▶ **Directions for this task**:
Print the data that follows exactly as it stands, from its first line through the line containing "## Publish the temperature", and stop there.

• • • •

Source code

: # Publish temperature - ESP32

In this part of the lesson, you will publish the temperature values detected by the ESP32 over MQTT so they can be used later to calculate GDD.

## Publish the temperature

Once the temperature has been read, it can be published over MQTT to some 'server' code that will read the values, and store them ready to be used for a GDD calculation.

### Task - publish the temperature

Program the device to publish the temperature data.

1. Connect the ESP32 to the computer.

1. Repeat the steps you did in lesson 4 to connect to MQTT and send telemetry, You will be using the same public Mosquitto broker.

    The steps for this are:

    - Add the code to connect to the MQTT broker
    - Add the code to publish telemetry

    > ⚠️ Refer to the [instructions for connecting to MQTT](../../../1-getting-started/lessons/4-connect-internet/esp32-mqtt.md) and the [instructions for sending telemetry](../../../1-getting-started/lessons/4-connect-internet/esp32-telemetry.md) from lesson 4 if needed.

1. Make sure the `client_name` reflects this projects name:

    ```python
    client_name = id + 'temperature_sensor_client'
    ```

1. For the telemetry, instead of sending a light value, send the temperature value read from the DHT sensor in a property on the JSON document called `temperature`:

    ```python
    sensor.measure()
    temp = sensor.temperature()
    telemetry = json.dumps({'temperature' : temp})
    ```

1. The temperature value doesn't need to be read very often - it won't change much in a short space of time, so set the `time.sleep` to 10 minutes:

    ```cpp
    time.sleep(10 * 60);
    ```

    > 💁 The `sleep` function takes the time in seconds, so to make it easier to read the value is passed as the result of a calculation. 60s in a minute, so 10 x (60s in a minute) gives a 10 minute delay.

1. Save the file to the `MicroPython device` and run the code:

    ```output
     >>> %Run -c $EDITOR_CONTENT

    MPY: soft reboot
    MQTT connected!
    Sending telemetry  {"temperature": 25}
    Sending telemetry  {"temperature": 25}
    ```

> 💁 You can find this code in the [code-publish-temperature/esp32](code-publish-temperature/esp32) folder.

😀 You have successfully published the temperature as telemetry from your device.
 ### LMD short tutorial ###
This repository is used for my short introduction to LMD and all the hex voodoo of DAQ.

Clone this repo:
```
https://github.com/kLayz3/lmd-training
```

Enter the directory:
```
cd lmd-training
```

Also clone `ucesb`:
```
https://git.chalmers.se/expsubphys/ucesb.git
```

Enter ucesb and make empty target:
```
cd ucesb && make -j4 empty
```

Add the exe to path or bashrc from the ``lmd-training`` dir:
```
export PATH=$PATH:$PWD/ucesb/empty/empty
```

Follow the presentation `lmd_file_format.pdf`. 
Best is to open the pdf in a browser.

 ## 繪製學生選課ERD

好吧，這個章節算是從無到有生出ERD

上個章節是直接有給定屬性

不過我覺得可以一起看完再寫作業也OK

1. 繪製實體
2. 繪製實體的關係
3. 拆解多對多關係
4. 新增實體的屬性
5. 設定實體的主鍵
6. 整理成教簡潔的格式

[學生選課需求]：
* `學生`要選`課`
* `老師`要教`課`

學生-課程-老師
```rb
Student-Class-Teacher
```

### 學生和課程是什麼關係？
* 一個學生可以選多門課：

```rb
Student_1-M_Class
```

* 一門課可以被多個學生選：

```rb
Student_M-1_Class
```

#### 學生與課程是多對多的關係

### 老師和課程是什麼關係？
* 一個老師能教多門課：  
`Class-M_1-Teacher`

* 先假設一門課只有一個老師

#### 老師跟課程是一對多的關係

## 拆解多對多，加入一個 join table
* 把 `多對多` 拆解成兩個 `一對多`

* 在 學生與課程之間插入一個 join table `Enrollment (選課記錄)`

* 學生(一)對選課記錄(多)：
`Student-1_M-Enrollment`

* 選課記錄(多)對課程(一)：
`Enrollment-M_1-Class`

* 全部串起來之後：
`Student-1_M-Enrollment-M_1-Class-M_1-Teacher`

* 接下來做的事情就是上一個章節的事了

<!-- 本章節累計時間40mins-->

• • • •

▶ **Expected answer**:
Source code

: # Publish temperature - ESP32

In this part of the lesson, you will publish the temperature values detected by the ESP32 over MQTT so they can be used later to calculate GDD.

## Publish the temperature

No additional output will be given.